#### [Your objective]
Write out every entry exactly; the pictures do not belong in the copy.

Content starts

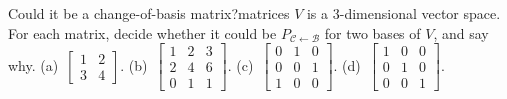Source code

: \documentclass[11pt]{article}
\begin{document}
\begin{kc}{Could it be a change-of-basis matrix?}{matrices}
$V$ is a $3$-dimensional vector space. For each matrix, decide whether it could be $P_{\mathcal{C}\leftarrow\mathcal{B}}$ for two bases of $V$, and say why. (a)~$\begin{bmatrix}1&2\\3&4\end{bmatrix}$. (b)~$\begin{bmatrix}1&2&3\\2&4&6\\0&1&1\end{bmatrix}$. (c)~$\begin{bmatrix}0&1&0\\0&0&1\\1&0&0\end{bmatrix}$. (d)~$\begin{bmatrix}1&0&0\\0&1&0\\0&0&1\end{bmatrix}$.
\end{kc}
\end{document}

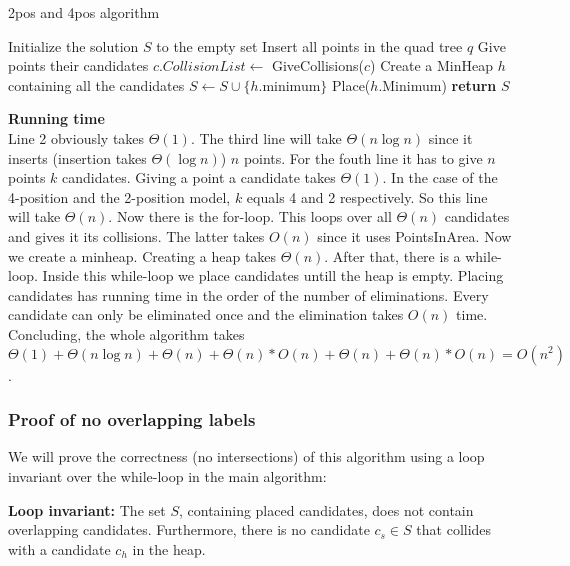 \documentclass[crop=false,a4paper,oneside,11pt]{article}
\begin{document}
\begin{algorithm}[H]
\caption{2pos and 4pos algorithm}
\begin{algorithmic}[1]
\State Initialize the solution $S$ to the empty set
\State Insert all points in the quad tree $q$
\State Give points their candidates
\State $c.CollisionList\gets$ GiveCollisions($c$)
\EndFor
\State Create a MinHeap $h$ containing all the candidates
\State $S\gets S\cup \{h.$minimum$\}$
\State Place($h$.Minimum)
\EndWhile
\State \textbf{return} $S$
\EndProcedure
\end{algorithmic}
\end{algorithm}
\textbf{Running time}\\
Line 2 obviously takes $\Theta(1)$. The third line will take $\Theta(n\log n)$ since it inserts (insertion takes $\Theta(\log n)$) $n$ points. For the fouth line it has to give $n$ points $k$ candidates. Giving a point a candidate takes $\Theta(1)$. In the case of the 4-position and the 2-position model, $k$ equals 4 and 2 respectively. So this line will take $\Theta(n)$. Now there is the for-loop. This loops over all $\Theta(n)$ candidates and gives it its collisions. The latter takes $O(n)$ since it uses PointsInArea. Now we create a minheap. Creating a heap takes $\Theta(n)$. After that, there is a while-loop. Inside this while-loop we place candidates untill the heap is empty. Placing candidates has running time in the order of the number of eliminations. Every candidate can only be eliminated once and the elimination takes $O(n)$ time. Concluding, the whole algorithm takes $\Theta(1)+\Theta(n\log n)+\Theta(n)+\Theta(n)*O(n)+\Theta(n)+\Theta(n)*O(n)=O(n^2)$.

\subsubsection{Proof of no overlapping labels}
We will prove the correctness (no intersections) of this algorithm using a loop invariant over the while-loop in the main algorithm:

\textbf{Loop invariant:} The set $S$, containing placed candidates, does not contain overlapping candidates. Furthermore, there is no candidate $c_s\in S$ that collides with a candidate $c_h$ in the heap.
\end{document}
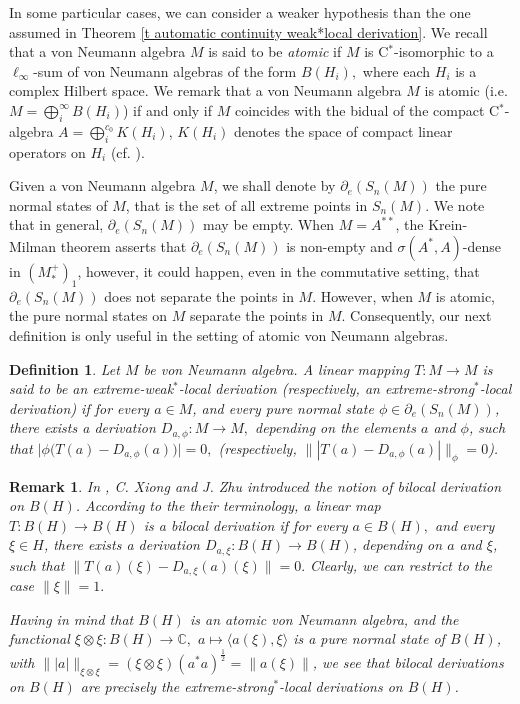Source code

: \documentclass[11pt]{amsart}
\newtheorem{definition}[theorem]{Definition}
\newtheorem{remark}[theorem]{Remark}
\begin{document}
In some particular cases, we can consider a weaker hypothesis than the one assumed in Theorem \ref{t automatic continuity weak*local derivation}. We recall that a von Neumann algebra $M$ is said to be \emph{atomic} if $M$ is C$^*$-isomorphic to a $\ell_{\infty}$-sum of von Neumann algebras of the form $B(H_i),$ where each $H_i$ is a complex Hilbert space. We remark that a von Neumann algebra $M$ is atomic (i.e. $\displaystyle M= \bigoplus^{\infty}_{i} B(H_i)$) if and only if $M$ coincides with the bidual of the compact C$^*$-algebra $\displaystyle A= \bigoplus^{c_0}_{i} K(H_i)$, $K(H_i)$ denotes the space of compact linear operators on $H_i$ (cf. \cite[\S 1.19]{Sak}).\smallskip

Given a von Neumann algebra $M$, we shall denote by $\partial_{e} (S_n(M))$ the pure normal states of $M$, that is the set of all extreme points in $S_n(M)$. We note that in general, $\partial_{e} (S_n(M))$ may be empty. When $M= A^{**}$, the Krein-Milman theorem asserts that $\partial_{e} (S_n(M))$ is non-empty and $\sigma (A^*,A)$-dense in $\left(M_*^{+}\right)_1$, however, it could happen, even in the commutative setting, that $\partial_{e} (S_n(M))$ does not separate the points in $M$. However, when $M$ is atomic, the pure normal states on $M$ separate the points in $M$.
Consequently, our next definition is only useful in the setting of atomic von Neumann algebras.

\begin{definition}\label{def extreme weak$^*$-local derivation} Let $M$ be von Neumann algebra. A linear mapping $T: M \to M$ is said to be an extreme-weak$^*$-local derivation {\rm(}respectively, an extreme-strong$^*$-local derivation{\rm)} if for every $a\in M$, and every pure normal state $\phi\in \partial_{e} (S_n(M))$, there exists a derivation $D_{a,\phi}: M\to M,$ depending on the elements $a$ and $\phi$, such that $\Big|\phi \Big(T(a) - D_{a,\phi} (a)\Big)\Big|=0,$ {\rm(}respectively, $\||T(a) - D_{a,\phi} (a)|\|_{\phi }=0${\rm)}.
\end{definition}

\begin{remark}\label{reamrk bilocal derivations are extreme strong* derivations} In \cite{ZhuXiong97},  C. Xiong and J. Zhu introduced the notion of bilocal derivation on $B(H)$. According to the their terminology, a linear map $T: B(H)\to B(H)$ is a \emph{bilocal derivation} if for every $a\in B(H),$ and every $\xi\in H$, there exists a derivation $D_{a,\xi} : B(H)\to B(H)$, depending on $a$ and $\xi$, such that $\|T(a) (\xi) - D_{a,\xi} (a) (\xi)\|=0.$ Clearly, we can restrict to the case $\|\xi\|=1.$\smallskip

Having in mind that $B(H)$ is an atomic von Neumann algebra, and the functional $\xi\otimes \xi : B(H)\to \mathbb{C},$ $a\mapsto \langle a(\xi), \xi \rangle$ is a pure normal state of $B(H)$, with $\|| a|\|_{\xi\otimes \xi} = (\xi\otimes \xi) (a^* a)^{\frac12} = \|a(\xi)\|$, we see that bilocal derivations on $B(H)$ are precisely the extreme-strong$^*$-local derivations on $B(H)$.
\end{remark}
\end{document}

Content ends

#### [Expected answer]
Source code

: \documentclass[11pt]{article}
\begin{document}
\begin{kc}{Could it be a change-of-basis matrix?}{matrices}
$V$ is a $3$-dimensional vector space. For each matrix, decide whether it could be $P_{\mathcal{C}\leftarrow\mathcal{B}}$ for two bases of $V$, and say why. (a)~$\begin{bmatrix}1&2\\3&4\end{bmatrix}$. (b)~$\begin{bmatrix}1&2&3\\2&4&6\\0&1&1\end{bmatrix}$. (c)~$\begin{bmatrix}0&1&0\\0&0&1\\1&0&0\end{bmatrix}$. (d)~$\begin{bmatrix}1&0&0\\0&1&0\\0&0&1\end{bmatrix}$.
\end{kc}
\end{document}

 \documentclass[crop=false,a4paper,oneside,11pt]{article}
\begin{document}
\begin{algorithm}[H]
\caption{2pos and 4pos algorithm}
\begin{algorithmic}[1]
\State Initialize the solution $S$ to the empty set
\State Insert all points in the quad tree $q$
\State Give points their candidates
\State $c.CollisionList\gets$ GiveCollisions($c$)
\EndFor
\State Create a MinHeap $h$ containing all the candidates
\State $S\gets S\cup \{h.$minimum$\}$
\State Place($h$.Minimum)
\EndWhile
\State \textbf{return} $S$
\EndProcedure
\end{algorithmic}
\end{algorithm}
\textbf{Running time}\\
Line 2 obviously takes $\Theta(1)$. The third line will take $\Theta(n\log n)$ since it inserts (insertion takes $\Theta(\log n)$) $n$ points. For the fouth line it has to give $n$ points $k$ candidates. Giving a point a candidate takes $\Theta(1)$. In the case of the 4-position and the 2-position model, $k$ equals 4 and 2 respectively. So this line will take $\Theta(n)$. Now there is the for-loop. This loops over all $\Theta(n)$ candidates and gives it its collisions. The latter takes $O(n)$ since it uses PointsInArea. Now we create a minheap. Creating a heap takes $\Theta(n)$. After that, there is a while-loop. Inside this while-loop we place candidates untill the heap is empty. Placing candidates has running time in the order of the number of eliminations. Every candidate can only be eliminated once and the elimination takes $O(n)$ time. Concluding, the whole algorithm takes $\Theta(1)+\Theta(n\log n)+\Theta(n)+\Theta(n)*O(n)+\Theta(n)+\Theta(n)*O(n)=O(n^2)$.

\subsubsection{Proof of no overlapping labels}
We will prove the correctness (no intersections) of this algorithm using a loop invariant over the while-loop in the main algorithm:

\textbf{Loop invariant:} The set $S$, containing placed candidates, does not contain overlapping candidates. Furthermore, there is no candidate $c_s\in S$ that collides with a candidate $c_h$ in the heap.
\end{document}
Source code

: \documentclass[11pt]{amsart}
\newtheorem{definition}[theorem]{Definition}
\newtheorem{remark}[theorem]{Remark}
\begin{document}
In some particular cases, we can consider a weaker hypothesis than the one assumed in Theorem \ref{t automatic continuity weak*local derivation}. We recall that a von Neumann algebra $M$ is said to be \emph{atomic} if $M$ is C$^*$-isomorphic to a $\ell_{\infty}$-sum of von Neumann algebras of the form $B(H_i),$ where each $H_i$ is a complex Hilbert space. We remark that a von Neumann algebra $M$ is atomic (i.e. $\displaystyle M= \bigoplus^{\infty}_{i} B(H_i)$) if and only if $M$ coincides with the bidual of the compact C$^*$-algebra $\displaystyle A= \bigoplus^{c_0}_{i} K(H_i)$, $K(H_i)$ denotes the space of compact linear operators on $H_i$ (cf. \cite[\S 1.19]{Sak}).\smallskip

Given a von Neumann algebra $M$, we shall denote by $\partial_{e} (S_n(M))$ the pure normal states of $M$, that is the set of all extreme points in $S_n(M)$. We note that in general, $\partial_{e} (S_n(M))$ may be empty. When $M= A^{**}$, the Krein-Milman theorem asserts that $\partial_{e} (S_n(M))$ is non-empty and $\sigma (A^*,A)$-dense in $\left(M_*^{+}\right)_1$, however, it could happen, even in the commutative setting, that $\partial_{e} (S_n(M))$ does not separate the points in $M$. However, when $M$ is atomic, the pure normal states on $M$ separate the points in $M$.
Consequently, our next definition is only useful in the setting of atomic von Neumann algebras.

\begin{definition}\label{def extreme weak$^*$-local derivation} Let $M$ be von Neumann algebra. A linear mapping $T: M \to M$ is said to be an extreme-weak$^*$-local derivation {\rm(}respectively, an extreme-strong$^*$-local derivation{\rm)} if for every $a\in M$, and every pure normal state $\phi\in \partial_{e} (S_n(M))$, there exists a derivation $D_{a,\phi}: M\to M,$ depending on the elements $a$ and $\phi$, such that $\Big|\phi \Big(T(a) - D_{a,\phi} (a)\Big)\Big|=0,$ {\rm(}respectively, $\||T(a) - D_{a,\phi} (a)|\|_{\phi }=0${\rm)}.
\end{definition}

\begin{remark}\label{reamrk bilocal derivations are extreme strong* derivations} In \cite{ZhuXiong97},  C. Xiong and J. Zhu introduced the notion of bilocal derivation on $B(H)$. According to the their terminology, a linear map $T: B(H)\to B(H)$ is a \emph{bilocal derivation} if for every $a\in B(H),$ and every $\xi\in H$, there exists a derivation $D_{a,\xi} : B(H)\to B(H)$, depending on $a$ and $\xi$, such that $\|T(a) (\xi) - D_{a,\xi} (a) (\xi)\|=0.$ Clearly, we can restrict to the case $\|\xi\|=1.$\smallskip

Having in mind that $B(H)$ is an atomic von Neumann algebra, and the functional $\xi\otimes \xi : B(H)\to \mathbb{C},$ $a\mapsto \langle a(\xi), \xi \rangle$ is a pure normal state of $B(H)$, with $\|| a|\|_{\xi\otimes \xi} = (\xi\otimes \xi) (a^* a)^{\frac12} = \|a(\xi)\|$, we see that bilocal derivations on $B(H)$ are precisely the extreme-strong$^*$-local derivations on $B(H)$.
\end{remark}
\end{document}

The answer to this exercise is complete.